What is being asked: Please go line by line and repeat the data below exactly, with no images.

═════ Raw data ═════

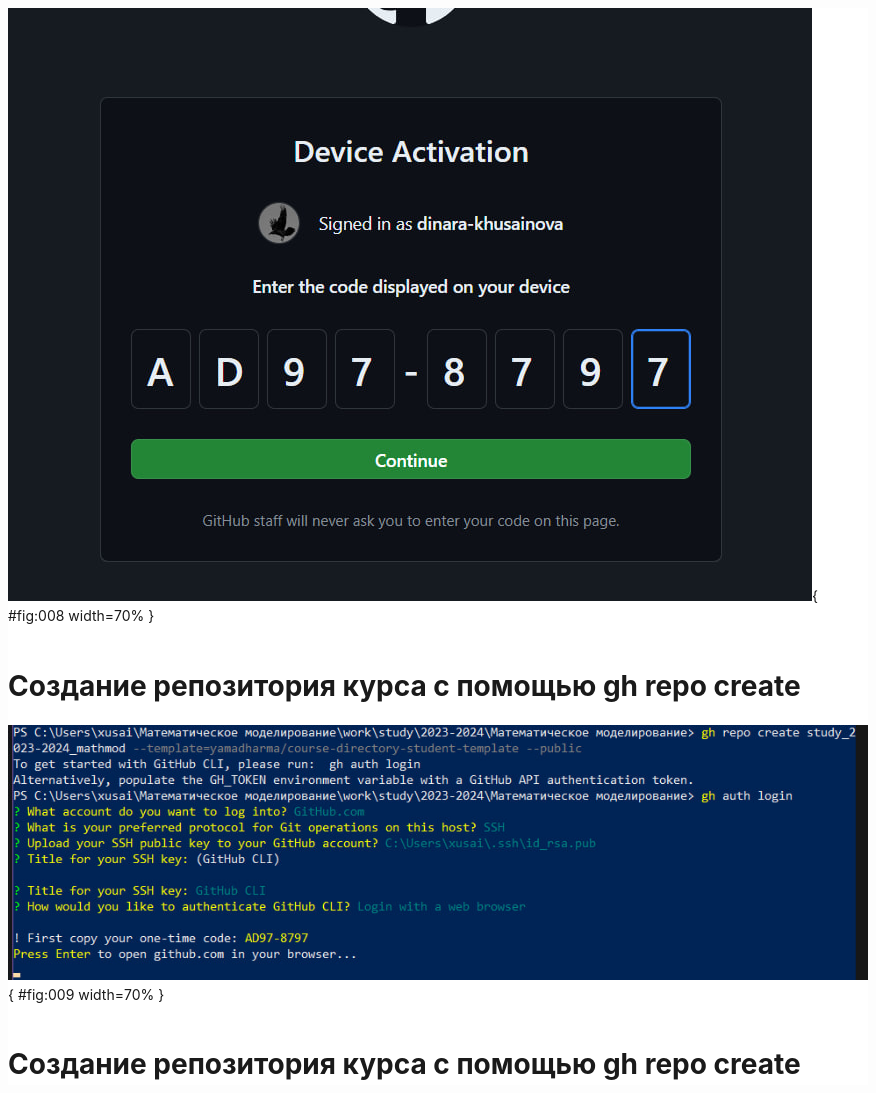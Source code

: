 ![Код](image/8.jpg){ #fig:008 width=70% }

# Создание репозитория курса с помощью gh repo create 

![gh auth login](image/9.jpg){ #fig:009 width=70% }

# Создание репозитория курса с помощью gh repo create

═════

Result:
Source code

: ![Код](image/8.jpg){ #fig:008 width=70% }

# Создание репозитория курса с помощью gh repo create 

![gh auth login](image/9.jpg){ #fig:009 width=70% }

# Создание репозитория курса с помощью gh repo create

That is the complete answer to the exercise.